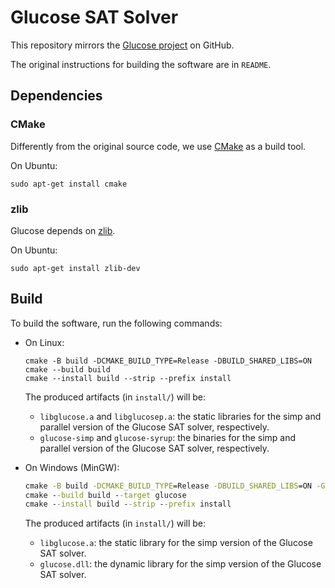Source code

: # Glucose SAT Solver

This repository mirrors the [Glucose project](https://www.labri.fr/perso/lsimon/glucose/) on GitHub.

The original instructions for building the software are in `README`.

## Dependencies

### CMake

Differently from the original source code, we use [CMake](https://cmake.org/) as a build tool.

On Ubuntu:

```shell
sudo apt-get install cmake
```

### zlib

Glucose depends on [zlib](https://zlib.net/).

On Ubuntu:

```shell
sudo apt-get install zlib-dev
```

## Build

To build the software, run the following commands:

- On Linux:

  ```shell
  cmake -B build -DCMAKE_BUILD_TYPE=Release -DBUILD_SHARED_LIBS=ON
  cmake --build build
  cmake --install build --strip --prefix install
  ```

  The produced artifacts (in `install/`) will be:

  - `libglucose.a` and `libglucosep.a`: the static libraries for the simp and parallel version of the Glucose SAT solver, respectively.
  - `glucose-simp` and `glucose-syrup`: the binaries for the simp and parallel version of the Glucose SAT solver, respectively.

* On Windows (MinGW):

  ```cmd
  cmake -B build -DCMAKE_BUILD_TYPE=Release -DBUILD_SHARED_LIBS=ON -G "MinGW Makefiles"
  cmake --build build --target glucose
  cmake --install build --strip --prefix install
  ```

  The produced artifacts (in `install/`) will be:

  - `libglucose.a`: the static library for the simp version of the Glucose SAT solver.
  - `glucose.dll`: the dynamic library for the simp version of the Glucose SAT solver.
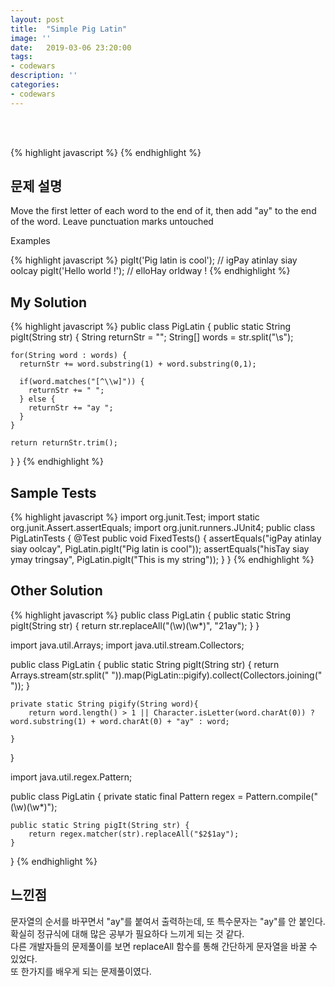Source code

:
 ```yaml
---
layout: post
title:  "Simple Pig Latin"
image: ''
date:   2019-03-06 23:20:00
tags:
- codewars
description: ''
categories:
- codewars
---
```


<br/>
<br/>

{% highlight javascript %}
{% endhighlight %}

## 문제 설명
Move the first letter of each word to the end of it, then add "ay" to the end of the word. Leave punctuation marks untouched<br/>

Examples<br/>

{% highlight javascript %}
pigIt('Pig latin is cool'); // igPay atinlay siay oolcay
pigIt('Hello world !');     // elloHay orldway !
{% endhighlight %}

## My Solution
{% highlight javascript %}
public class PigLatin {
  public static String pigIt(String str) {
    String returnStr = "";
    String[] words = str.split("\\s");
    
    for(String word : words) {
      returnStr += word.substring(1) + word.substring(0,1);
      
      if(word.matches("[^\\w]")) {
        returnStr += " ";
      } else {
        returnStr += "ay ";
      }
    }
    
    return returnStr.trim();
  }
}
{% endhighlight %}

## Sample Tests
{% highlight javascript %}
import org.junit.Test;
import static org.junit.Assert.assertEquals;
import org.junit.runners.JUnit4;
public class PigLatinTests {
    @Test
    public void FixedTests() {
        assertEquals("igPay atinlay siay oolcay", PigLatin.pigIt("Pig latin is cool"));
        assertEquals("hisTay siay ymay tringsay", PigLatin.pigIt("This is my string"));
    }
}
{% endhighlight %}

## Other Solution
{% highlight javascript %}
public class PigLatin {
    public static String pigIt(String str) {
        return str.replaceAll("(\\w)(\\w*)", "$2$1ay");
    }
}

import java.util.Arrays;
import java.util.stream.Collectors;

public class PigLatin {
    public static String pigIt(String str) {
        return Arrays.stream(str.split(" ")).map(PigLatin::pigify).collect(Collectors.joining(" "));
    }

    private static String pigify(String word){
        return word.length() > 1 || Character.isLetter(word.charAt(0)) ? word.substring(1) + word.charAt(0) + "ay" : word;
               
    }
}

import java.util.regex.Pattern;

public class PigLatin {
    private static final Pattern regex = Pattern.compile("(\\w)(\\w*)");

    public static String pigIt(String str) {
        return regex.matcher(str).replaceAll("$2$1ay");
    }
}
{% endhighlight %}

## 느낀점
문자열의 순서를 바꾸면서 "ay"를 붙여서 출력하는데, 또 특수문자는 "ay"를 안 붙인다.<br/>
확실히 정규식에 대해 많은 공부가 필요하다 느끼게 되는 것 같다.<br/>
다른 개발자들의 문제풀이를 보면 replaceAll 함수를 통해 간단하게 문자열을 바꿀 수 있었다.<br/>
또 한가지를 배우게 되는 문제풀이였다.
════
Task statement: Count how many lines in the data above hold the string "cool", and give the number with no other words.

Task result: 2